• [Work task]:
Wherever the listing has a line with the string "两者的三十周年纪念日", copy that line out.

• [Information provided]:

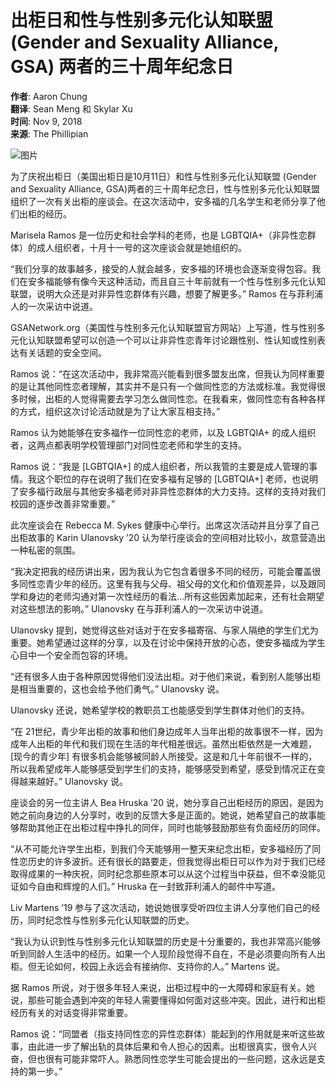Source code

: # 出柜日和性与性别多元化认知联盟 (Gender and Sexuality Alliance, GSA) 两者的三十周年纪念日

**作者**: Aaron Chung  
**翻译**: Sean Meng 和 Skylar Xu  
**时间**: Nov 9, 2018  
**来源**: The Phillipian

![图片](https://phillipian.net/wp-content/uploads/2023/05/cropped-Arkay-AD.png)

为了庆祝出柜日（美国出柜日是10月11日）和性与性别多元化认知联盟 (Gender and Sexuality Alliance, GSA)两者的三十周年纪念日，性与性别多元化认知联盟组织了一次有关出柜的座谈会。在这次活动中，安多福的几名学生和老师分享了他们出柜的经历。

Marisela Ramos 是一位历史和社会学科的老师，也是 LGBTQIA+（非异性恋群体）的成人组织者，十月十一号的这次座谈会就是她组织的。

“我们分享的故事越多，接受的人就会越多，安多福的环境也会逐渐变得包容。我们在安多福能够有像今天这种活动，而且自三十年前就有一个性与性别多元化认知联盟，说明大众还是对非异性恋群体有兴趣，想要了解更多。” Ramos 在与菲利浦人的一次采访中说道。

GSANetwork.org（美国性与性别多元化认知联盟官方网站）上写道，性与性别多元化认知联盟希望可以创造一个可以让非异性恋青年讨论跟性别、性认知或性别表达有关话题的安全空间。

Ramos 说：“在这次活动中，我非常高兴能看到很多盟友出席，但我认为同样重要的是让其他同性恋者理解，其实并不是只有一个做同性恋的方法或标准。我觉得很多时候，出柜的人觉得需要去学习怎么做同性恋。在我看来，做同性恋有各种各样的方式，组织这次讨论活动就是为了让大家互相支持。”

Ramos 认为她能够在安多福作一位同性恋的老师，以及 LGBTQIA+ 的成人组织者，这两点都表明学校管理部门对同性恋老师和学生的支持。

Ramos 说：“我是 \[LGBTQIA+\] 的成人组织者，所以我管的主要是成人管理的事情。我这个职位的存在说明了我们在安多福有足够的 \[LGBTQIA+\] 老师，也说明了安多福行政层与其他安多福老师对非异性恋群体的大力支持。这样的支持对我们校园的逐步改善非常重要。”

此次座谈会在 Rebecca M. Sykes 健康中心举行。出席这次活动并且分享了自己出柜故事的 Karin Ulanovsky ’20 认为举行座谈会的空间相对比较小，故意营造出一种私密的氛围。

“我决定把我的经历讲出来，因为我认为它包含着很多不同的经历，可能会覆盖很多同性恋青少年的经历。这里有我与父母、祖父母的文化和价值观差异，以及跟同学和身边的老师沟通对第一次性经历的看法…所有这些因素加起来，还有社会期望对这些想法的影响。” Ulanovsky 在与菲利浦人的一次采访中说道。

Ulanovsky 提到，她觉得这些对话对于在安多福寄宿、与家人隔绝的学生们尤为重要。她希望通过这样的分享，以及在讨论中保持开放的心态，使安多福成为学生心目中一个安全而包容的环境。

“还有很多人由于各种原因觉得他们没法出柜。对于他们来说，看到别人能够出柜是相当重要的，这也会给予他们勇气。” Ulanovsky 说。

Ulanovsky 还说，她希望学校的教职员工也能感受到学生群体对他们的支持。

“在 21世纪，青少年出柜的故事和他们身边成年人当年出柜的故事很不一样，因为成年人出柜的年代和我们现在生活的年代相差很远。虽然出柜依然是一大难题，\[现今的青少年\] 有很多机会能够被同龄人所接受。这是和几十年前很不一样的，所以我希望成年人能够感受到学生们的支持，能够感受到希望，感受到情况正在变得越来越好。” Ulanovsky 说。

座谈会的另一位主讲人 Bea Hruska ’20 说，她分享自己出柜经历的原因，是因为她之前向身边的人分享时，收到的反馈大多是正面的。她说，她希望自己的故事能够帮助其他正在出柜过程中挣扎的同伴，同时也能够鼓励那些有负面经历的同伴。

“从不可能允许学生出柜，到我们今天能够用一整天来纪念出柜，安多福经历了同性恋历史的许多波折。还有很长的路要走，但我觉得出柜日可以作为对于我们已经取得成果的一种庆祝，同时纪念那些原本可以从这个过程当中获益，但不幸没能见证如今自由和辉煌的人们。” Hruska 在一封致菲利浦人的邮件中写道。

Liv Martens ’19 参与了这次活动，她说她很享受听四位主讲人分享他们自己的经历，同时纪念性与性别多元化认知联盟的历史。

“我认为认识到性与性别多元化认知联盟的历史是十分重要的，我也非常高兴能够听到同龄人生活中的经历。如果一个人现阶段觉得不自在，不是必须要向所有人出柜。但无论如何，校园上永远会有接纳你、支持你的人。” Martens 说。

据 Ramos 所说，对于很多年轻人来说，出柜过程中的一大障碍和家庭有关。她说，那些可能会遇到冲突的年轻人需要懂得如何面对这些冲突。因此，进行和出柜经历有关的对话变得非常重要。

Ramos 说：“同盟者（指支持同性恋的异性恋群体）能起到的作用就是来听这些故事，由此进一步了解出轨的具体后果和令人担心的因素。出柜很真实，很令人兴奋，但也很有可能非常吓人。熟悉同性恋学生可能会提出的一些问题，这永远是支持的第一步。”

* * *

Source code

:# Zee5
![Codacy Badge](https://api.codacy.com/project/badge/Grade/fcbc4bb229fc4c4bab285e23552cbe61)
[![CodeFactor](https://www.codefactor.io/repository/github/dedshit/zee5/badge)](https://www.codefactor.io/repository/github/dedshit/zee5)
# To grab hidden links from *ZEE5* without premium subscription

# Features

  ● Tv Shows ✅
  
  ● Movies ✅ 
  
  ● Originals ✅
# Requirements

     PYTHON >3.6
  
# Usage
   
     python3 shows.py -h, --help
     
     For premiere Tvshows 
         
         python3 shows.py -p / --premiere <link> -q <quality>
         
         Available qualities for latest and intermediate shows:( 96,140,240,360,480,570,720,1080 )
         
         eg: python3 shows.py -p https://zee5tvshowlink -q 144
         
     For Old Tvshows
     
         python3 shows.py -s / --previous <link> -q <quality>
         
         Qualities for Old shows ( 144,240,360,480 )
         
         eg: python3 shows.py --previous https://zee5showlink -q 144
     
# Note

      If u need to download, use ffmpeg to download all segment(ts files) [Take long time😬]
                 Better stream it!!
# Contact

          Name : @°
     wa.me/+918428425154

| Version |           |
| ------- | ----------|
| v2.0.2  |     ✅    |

• [Output for this exercise]:
: # 出柜日和性与性别多元化认知联盟 (Gender and Sexuality Alliance, GSA) 两者的三十周年纪念日
为了庆祝出柜日（美国出柜日是10月11日）和性与性别多元化认知联盟 (Gender and Sexuality Alliance, GSA)两者的三十周年纪念日，性与性别多元化认知联盟组织了一次有关出柜的座谈会。在这次活动中，安多福的几名学生和老师分享了他们出柜的经历。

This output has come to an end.